[Plain-text document sources]
-.-.-

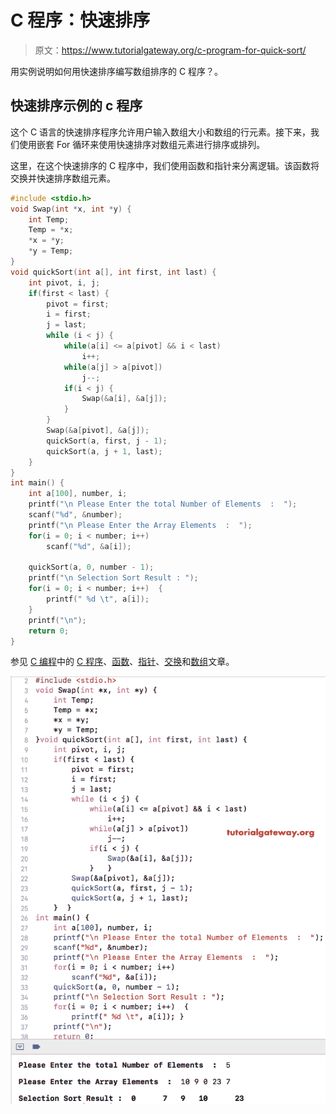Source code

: # C 程序：快速排序

> 原文：<https://www.tutorialgateway.org/c-program-for-quick-sort/>

用实例说明如何用快速排序编写数组排序的 C 程序？。

## 快速排序示例的 c 程序

这个 C 语言的快速排序程序允许用户输入数组大小和数组的行元素。接下来，我们使用嵌套 For 循环来使用快速排序对数组元素进行排序或排列。

这里，在这个快速排序的 C 程序中，我们使用函数和指针来分离逻辑。该函数将交换并快速排序数组元素。

```c
#include <stdio.h>
void Swap(int *x, int *y) {
    int Temp;
    Temp = *x;
    *x = *y;
    *y = Temp;
}
void quickSort(int a[], int first, int last) {
    int pivot, i, j;
    if(first < last) {
        pivot = first;
        i = first;
        j = last;
        while (i < j) {
            while(a[i] <= a[pivot] && i < last)
                i++;
            while(a[j] > a[pivot])
                j--;
            if(i < j) {
                Swap(&a[i], &a[j]);
            }
        }
        Swap(&a[pivot], &a[j]);
        quickSort(a, first, j - 1);
        quickSort(a, j + 1, last);
    }
}
int main() {
    int a[100], number, i;
    printf("\n Please Enter the total Number of Elements  :  ");
    scanf("%d", &number);
    printf("\n Please Enter the Array Elements  :  ");
    for(i = 0; i < number; i++)
        scanf("%d", &a[i]);

    quickSort(a, 0, number - 1);
    printf("\n Selection Sort Result : ");
    for(i = 0; i < number; i++)  {
        printf(" %d \t", a[i]);
    }
    printf("\n");
    return 0;
}
```

参见 [C 编程](https://www.tutorialgateway.org/c-programming/)中的 [C 程序](https://www.tutorialgateway.org/c-programming-examples/)、[函数](https://www.tutorialgateway.org/functions-in-c/)、[指针](https://www.tutorialgateway.org/pointers-in-c/)、[交换](https://www.tutorialgateway.org/c-program-to-swap-two-numbers/)和[数组](https://www.tutorialgateway.org/array-in-c/)文章。

![C Program for Quick Sort 1](img/7ae53e6df912e03e7ae3284b8ef7fddc.png)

-.-.-

*PROMPT:* In the records above, how many lines contain the string "Please"? Only that number should be written.

*SOLUTION TO THIS EXERCISE:* 2